Raistlin stand auf. Er hatte sich erholt. »Vorsicht«, warnte der junge Zauberer, bevor er die Tür aufmachte und hinausschlüpfte.

Tanis folgte ihm rasch.

»Wartet auf mich!!« schrie Flint, der eilig sein Werkzeug einsteckte und hinterherlief.

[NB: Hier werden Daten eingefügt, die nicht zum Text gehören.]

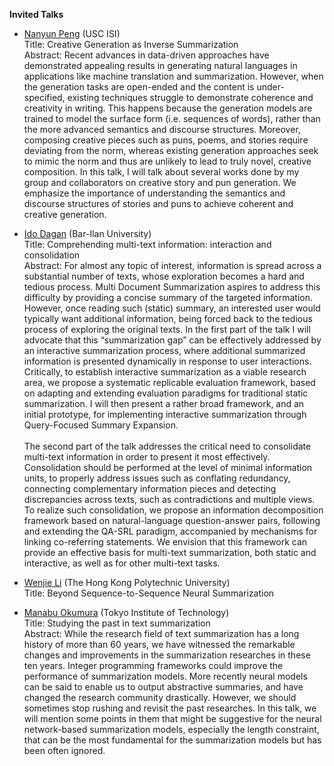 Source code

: **Invited Talks** 

* <a href="https://violetpeng.github.io/">Nanyun Peng</a> (USC ISI) <br>
Title: Creative Generation as Inverse Summarization <br>
Abstract: Recent advances in data-driven approaches have demonstrated appealing results in generating natural languages in applications like machine translation and summarization.  However, when the generation tasks are open-ended and the content is under-specified, existing techniques struggle to demonstrate coherence and creativity in writing. This happens because the generation models are trained to model the surface form (i.e. sequences of words), rather than the more advanced semantics and discourse structures.  Moreover, composing creative pieces such as puns, poems, and stories require deviating from the norm, whereas existing generation approaches seek to mimic the norm and thus are unlikely to lead to truly novel, creative composition.  In this talk, I will talk about several works done by my group and collaborators on creative story and pun generation. We emphasize the importance of understanding the semantics and discourse structures of stories and puns to achieve coherent and creative generation. <br>



* <a href="http://u.cs.biu.ac.il/~dagan/">Ido Dagan</a> (Bar-Ilan University) <br>
Title: Comprehending multi-text information: interaction and consolidation <br>
Abstract: For almost any topic of interest, information is spread across a
substantial number of texts, whose exploration becomes a hard and
tedious process. Multi Document Summarization aspires to address this
difficulty by providing a concise summary of the targeted information.
However, once reading such (static) summary, an interested user would
typically want additional information, being forced back to the
tedious process of exploring the original texts. In the first part of
the talk I will advocate that this “summarization gap” can be
effectively addressed by an interactive summarization process, where
additional summarized information is presented dynamically in response
to user interactions. Critically, to establish interactive
summarization as a viable research area, we propose a systematic
replicable evaluation framework, based on adapting and extending
evaluation paradigms for traditional static summarization. I will then
present a rather broad framework, and an initial prototype, for
implementing interactive summarization through Query-Focused Summary
Expansion. <br> <br>
The second part of the talk addresses the critical need to consolidate
multi-text information in order to present it most effectively.
Consolidation should be performed at the level of minimal information
units, to properly address issues such as conflating redundancy,
connecting complementary information pieces and detecting
discrepancies across texts, such as contradictions and multiple views.
To realize such consolidation, we propose an information decomposition
framework based on natural-language question-answer pairs, following
and extending the QA-SRL paradigm, accompanied by mechanisms for
linking co-referring statements. We envision that this framework can
provide an effective basis for multi-text summarization, both static
and interactive, as well as for other multi-text tasks. <br>

* <a href="https://www4.comp.polyu.edu.hk/~cswjli/">Wenjie Li</a> (The Hong Kong Polytechnic University) <br>
Title: Beyond Sequence-to-Sequence Neural Summarization <br>


* <a href="http://www.lr.pi.titech.ac.jp/~oku/index-e.html">Manabu Okumura</a> (Tokyo Institute of Technology) <br>
Title: Studying the past in text summarization <br>
Abstract: While the research field of text summarization has a long history of more than 60 years, we have witnessed the remarkable changes and improvements in the summarization researches in these ten years. Integer programming frameworks could improve the performance of summarization models. More recently neural models can be said to enable us to output abstractive summaries, and have changed the research community drastically. However, we should sometimes stop rushing and revisit the past researches. In this talk, we will mention some points in them that might be suggestive for the neural network-based summarization models, especially the length constraint, that can be the most fundamental for the summarization models but has been often ignored. <br>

Das Licht in dem verschlossenen Raum war schwach gewesen, doch der Gang tauchte sie beinahe in totale Schwärze. Von einem Ende des Gangs winkte ein helles Viereck – ein Fenster. Raistlin lief hin, um hinauszusehen.

Tanis und Flint drängten sich gleich hinter den jungen Zauberer, um ihm über die Schulter zu schauen.

Was sie sahen, war eine grenzenlose, blauschwarze See mit aufgewühltem Wasser. Die Küstenlinie war unregelmäßig, stellenweise mit Sandstränden. An anderen Stellen brach das Wasser gegen scharfgezackte Felsen und eindrucksvolle Klippen.

Ihr Aussichtspunkt lag im höchsten Turm einer Burg auf der Spitze eines steilen Hügels. Eine staubige Straße schlängelte sich zum Horizont. Es war nicht zu übersehen, daß die Straße von Körpern und Skeletten gesäumt war, die auf Piken aufgespießt waren. Auf der aufgerissenen, ausgedörrten Erde daneben wuchsen struppige Büsche und ein paar verkrüppelte Bäume.

Direkt unter dem Turm hütete ein Wachhäuschen mit einem Fallgitter die eine Seite einer Brücke, die sich über einem tiefen Graben spannte. Tanis und die anderen sahen, daß Riesenbären durch den Graben wanderten. Auf den Toren standen Wachen. Allerdings keine menschlichen Wachen, wie Tanis feststellte.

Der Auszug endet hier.